Impact of magnetic field direction on anti-dot-based superconducting diodes

TL;DR

This paper demonstrates how the superconducting diode effect in niobium films can be controlled by patterning asymmetric antidots, revealing distinct mechanisms under different magnetic field orientations and strengths, supported by simulations and models.

Contribution

It introduces a method to engineer superconducting diodes using patterned antidots, identifying separate control mechanisms for in-plane and out-of-plane magnetic fields.

Findings

Edge flux pinning dominates at low fields and in-plane fields.

Bulk flux pinning influences high-field responses.

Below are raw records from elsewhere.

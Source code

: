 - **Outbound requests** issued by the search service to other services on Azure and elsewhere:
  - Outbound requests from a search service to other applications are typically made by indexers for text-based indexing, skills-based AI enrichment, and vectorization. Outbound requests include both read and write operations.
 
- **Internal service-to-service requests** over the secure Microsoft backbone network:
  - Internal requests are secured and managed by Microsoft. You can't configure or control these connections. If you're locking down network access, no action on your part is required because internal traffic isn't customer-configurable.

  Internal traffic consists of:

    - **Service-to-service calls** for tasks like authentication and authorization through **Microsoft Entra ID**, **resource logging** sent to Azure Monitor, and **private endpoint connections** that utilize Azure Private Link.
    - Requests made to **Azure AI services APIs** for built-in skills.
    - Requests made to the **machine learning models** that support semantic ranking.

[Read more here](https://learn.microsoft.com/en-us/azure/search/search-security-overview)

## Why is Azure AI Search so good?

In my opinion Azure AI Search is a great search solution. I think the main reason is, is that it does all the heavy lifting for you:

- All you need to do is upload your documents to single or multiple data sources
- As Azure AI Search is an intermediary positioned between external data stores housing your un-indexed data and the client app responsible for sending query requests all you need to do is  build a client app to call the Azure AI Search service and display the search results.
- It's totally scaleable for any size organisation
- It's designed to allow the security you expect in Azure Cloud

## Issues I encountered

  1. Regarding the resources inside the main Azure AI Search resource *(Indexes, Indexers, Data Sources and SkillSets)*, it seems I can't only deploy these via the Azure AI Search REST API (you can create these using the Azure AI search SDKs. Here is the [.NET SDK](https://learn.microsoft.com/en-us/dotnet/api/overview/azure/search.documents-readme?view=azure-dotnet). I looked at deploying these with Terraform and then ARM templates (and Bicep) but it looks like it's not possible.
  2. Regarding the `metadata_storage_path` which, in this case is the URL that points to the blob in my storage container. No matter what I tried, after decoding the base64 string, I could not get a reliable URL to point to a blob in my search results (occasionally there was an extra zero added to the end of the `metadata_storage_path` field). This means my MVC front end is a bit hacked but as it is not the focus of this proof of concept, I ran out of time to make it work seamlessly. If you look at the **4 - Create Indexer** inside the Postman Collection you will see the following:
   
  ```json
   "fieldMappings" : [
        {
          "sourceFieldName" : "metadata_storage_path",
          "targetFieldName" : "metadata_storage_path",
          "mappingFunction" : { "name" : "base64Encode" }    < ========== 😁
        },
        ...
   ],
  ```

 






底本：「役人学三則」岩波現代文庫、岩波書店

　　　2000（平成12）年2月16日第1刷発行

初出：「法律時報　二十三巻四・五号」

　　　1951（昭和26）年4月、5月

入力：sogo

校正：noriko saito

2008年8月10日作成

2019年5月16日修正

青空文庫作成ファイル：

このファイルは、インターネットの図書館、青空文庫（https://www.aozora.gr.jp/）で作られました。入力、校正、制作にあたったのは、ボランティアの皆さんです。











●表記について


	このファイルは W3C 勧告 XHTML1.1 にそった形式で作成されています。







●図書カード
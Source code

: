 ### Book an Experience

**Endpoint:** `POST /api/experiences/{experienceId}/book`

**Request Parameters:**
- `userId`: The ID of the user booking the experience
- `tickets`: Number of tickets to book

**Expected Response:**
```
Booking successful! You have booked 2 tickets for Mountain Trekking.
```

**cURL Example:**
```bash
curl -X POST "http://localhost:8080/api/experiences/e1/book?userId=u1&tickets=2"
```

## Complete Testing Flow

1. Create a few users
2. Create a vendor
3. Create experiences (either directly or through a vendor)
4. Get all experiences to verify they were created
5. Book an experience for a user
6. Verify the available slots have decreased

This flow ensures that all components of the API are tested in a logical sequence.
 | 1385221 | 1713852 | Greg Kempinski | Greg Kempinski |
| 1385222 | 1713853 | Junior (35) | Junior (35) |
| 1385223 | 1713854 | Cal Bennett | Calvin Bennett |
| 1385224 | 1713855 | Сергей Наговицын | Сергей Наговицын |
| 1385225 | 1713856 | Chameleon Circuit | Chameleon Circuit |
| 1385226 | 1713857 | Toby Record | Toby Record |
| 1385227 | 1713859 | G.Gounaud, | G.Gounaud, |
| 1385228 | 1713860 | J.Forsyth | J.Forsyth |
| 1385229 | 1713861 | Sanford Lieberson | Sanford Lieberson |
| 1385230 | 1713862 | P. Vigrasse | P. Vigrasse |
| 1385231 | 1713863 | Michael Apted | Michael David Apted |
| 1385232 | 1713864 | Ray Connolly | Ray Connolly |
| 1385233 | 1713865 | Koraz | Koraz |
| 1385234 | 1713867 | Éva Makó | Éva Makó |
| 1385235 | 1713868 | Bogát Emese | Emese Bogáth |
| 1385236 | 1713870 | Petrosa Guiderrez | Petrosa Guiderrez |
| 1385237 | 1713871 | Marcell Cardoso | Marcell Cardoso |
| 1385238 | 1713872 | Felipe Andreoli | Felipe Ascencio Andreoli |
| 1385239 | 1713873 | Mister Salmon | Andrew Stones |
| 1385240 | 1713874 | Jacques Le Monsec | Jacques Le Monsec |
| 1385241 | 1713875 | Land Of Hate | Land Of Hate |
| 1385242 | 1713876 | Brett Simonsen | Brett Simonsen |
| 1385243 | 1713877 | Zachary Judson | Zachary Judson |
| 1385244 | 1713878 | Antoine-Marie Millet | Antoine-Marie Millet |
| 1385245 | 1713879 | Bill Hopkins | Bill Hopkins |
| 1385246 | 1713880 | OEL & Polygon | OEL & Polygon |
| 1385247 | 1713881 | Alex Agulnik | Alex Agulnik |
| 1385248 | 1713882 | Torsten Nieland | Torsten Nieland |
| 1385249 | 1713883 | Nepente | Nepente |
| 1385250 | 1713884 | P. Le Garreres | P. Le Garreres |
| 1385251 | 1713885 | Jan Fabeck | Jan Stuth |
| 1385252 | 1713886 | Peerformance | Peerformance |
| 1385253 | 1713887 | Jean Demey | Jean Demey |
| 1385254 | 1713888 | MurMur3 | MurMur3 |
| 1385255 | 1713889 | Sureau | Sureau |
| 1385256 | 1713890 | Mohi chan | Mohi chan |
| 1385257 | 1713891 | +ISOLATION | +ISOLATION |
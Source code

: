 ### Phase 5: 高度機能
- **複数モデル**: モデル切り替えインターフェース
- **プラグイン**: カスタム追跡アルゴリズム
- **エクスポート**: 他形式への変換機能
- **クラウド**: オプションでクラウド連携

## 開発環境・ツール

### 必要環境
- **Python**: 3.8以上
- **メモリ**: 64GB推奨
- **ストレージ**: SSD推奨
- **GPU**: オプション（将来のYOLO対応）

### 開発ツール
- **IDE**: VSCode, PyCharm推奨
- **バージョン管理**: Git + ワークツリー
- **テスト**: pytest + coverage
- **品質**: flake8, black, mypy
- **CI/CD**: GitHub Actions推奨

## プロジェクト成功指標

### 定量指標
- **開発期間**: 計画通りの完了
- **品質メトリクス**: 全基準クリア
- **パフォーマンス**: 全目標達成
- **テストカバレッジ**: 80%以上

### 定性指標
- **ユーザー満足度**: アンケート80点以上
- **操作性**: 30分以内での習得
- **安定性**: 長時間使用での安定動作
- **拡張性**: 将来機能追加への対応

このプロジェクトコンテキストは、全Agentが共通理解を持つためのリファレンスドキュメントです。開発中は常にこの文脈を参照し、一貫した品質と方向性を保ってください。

Diode efficiency correlates with the pinning landscape.

Abstract

The superconducting diode effect (SDE) is a fundamental building block for dissipationless nonreciprocal electronics, yet its microscopic origins in thin films often involve competing mechanisms that remain debated. Here, we demonstrate that the SDE can be engineered in niobium films by patterning macroscopic asymmetric antidots, revealing distinct control mechanisms under in-plane and out-of-plane magnetic fields. We identify two dominant contributions to nonreciprocal transport: edge flux pinning, which governs the low-field and in-plane field regimes via surface-barrier asymmetry, and bulk flux pinning, which drives the high-field response and correlates directly with the geometric asymmetry of the antidots. Supported by time-dependent Ginzburg-Landau simulations and an analytical model, we provide a unified description of these regimes, linking the diode efficiency to the specific pinning landscape. These findings establish a flexible design principle for engineering superconducting diodes with tunable functionality, paving the way for their integration into next-generation quantum and cryogenic circuits.